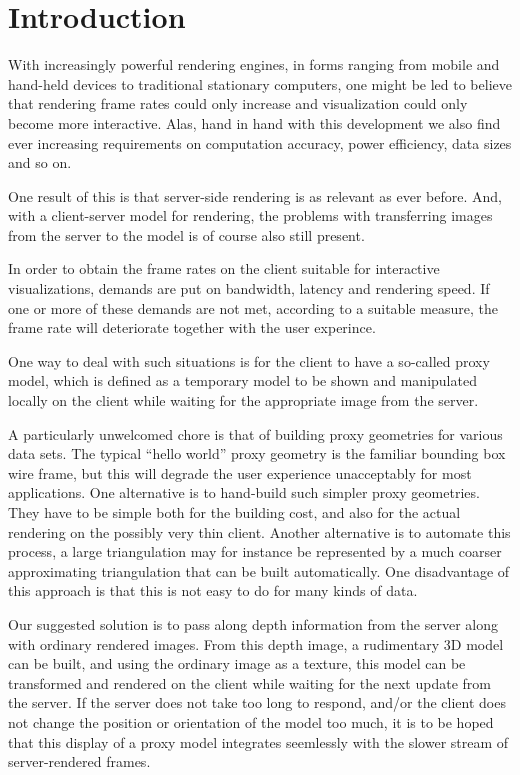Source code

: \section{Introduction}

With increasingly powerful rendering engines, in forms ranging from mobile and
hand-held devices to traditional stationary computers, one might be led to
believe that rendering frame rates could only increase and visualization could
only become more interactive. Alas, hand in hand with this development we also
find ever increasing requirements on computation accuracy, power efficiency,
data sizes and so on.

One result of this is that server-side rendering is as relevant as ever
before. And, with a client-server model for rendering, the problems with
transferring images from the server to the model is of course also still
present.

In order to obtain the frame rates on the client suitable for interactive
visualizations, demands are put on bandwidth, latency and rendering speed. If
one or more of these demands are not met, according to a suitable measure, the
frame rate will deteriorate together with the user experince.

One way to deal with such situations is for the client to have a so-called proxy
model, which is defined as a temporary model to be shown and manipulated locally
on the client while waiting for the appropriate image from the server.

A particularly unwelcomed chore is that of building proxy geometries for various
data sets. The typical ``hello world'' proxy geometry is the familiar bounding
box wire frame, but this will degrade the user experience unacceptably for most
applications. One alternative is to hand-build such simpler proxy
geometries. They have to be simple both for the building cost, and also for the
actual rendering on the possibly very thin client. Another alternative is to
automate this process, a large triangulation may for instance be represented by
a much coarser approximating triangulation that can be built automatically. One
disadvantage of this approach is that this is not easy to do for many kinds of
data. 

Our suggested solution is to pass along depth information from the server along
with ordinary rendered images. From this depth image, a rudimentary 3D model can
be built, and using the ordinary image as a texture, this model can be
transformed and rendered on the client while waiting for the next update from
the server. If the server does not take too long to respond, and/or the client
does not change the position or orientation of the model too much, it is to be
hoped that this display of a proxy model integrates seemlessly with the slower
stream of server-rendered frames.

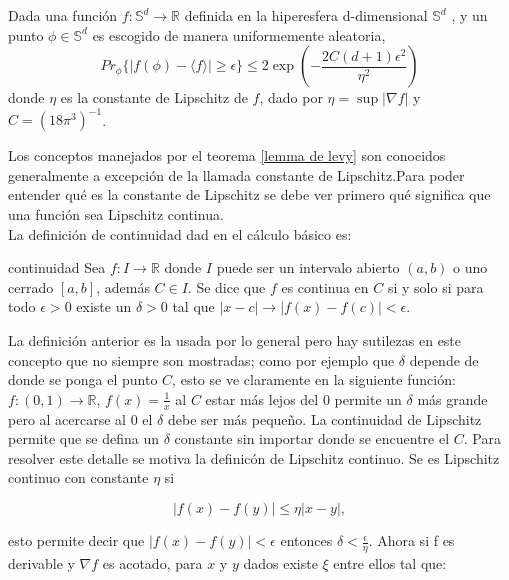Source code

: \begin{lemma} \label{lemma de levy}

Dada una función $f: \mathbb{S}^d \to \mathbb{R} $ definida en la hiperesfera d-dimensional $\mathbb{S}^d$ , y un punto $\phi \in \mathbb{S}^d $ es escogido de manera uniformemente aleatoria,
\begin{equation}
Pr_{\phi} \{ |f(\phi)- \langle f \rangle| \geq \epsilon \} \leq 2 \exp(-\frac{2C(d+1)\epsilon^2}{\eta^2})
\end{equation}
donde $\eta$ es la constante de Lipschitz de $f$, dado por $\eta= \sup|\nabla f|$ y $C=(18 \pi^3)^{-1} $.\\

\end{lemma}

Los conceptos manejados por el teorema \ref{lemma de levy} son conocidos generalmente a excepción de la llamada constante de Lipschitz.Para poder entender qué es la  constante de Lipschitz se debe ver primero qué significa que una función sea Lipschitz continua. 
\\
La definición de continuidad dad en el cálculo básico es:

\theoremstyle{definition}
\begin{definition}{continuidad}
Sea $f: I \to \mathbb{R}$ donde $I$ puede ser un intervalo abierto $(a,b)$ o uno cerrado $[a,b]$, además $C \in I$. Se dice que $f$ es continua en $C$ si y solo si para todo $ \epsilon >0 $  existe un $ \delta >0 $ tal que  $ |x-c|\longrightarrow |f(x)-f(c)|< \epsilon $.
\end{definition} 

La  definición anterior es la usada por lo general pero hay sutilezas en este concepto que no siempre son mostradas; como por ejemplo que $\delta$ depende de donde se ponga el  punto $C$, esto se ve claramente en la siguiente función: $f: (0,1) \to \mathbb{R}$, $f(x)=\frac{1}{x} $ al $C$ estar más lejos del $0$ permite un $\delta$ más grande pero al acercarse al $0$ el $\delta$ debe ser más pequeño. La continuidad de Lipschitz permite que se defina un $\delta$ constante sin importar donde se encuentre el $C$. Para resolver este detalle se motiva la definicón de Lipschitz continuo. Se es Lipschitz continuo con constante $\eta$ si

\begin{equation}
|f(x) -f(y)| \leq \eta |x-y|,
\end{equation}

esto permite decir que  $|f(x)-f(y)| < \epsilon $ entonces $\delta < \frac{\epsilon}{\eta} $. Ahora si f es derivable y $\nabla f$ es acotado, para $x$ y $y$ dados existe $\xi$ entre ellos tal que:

::::::

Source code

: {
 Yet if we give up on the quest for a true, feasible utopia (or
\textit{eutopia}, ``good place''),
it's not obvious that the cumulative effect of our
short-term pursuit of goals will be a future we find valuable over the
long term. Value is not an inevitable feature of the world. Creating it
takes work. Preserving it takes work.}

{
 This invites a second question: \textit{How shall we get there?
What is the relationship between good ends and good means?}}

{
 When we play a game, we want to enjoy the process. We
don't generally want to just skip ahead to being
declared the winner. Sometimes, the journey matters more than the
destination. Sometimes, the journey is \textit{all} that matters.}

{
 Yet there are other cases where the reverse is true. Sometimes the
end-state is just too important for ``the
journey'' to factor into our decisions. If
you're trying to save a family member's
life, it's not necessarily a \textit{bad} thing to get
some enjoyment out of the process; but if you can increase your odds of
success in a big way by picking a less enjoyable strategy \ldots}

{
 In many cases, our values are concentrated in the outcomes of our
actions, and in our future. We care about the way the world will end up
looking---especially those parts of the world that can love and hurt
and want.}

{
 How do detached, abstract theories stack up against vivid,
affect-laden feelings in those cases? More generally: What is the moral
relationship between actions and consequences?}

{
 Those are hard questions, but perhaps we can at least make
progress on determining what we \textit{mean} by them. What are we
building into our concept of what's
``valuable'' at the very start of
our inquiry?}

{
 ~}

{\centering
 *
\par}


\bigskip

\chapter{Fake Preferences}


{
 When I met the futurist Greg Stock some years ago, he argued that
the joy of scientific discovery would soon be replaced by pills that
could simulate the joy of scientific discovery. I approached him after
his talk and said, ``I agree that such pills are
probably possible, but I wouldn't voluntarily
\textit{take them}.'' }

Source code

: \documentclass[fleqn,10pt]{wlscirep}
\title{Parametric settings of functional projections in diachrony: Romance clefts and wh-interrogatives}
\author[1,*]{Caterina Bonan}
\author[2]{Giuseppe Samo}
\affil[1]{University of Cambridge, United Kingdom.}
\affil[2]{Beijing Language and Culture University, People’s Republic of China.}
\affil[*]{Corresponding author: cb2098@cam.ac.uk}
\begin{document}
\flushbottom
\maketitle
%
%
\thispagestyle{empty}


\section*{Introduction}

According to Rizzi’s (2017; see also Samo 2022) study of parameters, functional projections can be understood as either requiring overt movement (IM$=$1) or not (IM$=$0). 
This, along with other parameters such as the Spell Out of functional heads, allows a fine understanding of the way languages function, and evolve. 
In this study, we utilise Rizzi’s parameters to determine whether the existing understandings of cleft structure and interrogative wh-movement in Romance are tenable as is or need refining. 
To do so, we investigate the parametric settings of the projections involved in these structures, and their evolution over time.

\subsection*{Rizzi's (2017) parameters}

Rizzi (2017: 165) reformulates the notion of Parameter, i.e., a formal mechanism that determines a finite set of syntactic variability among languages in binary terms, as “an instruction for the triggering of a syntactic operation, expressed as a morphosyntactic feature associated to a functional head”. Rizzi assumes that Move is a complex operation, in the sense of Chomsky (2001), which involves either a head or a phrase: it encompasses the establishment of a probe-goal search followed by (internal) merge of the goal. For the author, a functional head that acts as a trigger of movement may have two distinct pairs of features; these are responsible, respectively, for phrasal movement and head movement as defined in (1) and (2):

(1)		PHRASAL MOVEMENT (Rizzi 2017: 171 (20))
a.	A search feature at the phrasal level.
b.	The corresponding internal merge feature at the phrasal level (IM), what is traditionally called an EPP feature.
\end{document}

::::::

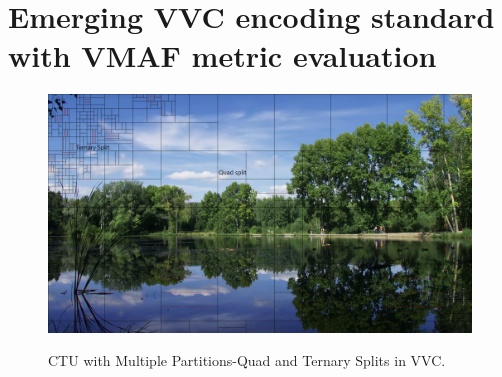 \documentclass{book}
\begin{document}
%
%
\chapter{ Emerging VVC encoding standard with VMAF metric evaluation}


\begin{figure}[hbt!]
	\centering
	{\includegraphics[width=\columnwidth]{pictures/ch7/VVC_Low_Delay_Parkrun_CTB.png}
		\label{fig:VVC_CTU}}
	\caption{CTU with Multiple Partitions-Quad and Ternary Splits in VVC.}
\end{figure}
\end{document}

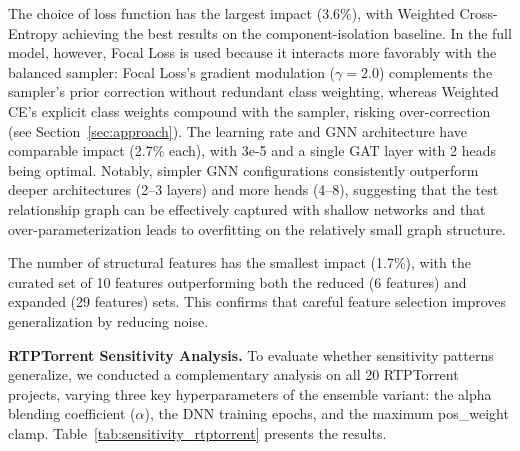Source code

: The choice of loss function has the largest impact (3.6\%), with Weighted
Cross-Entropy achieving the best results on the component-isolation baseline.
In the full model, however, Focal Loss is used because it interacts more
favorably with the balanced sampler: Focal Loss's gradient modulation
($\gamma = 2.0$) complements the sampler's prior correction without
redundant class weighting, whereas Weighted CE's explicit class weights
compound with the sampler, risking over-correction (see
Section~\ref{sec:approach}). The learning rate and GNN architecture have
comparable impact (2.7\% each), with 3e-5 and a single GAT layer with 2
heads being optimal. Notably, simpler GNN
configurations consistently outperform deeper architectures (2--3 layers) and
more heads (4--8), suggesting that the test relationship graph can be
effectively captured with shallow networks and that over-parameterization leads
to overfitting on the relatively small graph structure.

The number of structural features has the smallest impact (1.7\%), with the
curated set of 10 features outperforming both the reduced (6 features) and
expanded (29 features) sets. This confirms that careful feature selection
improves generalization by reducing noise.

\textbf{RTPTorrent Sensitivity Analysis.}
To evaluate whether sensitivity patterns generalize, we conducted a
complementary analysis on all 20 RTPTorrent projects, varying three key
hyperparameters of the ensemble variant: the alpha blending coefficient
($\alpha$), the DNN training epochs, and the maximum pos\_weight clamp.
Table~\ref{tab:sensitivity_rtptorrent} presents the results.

::::::

- **YOUR GOAL**: Take every line above carrying "built" and return it.

- **ANSWER TO THIS TASK**:
a much coarser approximating triangulation that can be built automatically. One
be built, and using the ordinary image as a texture, this model can be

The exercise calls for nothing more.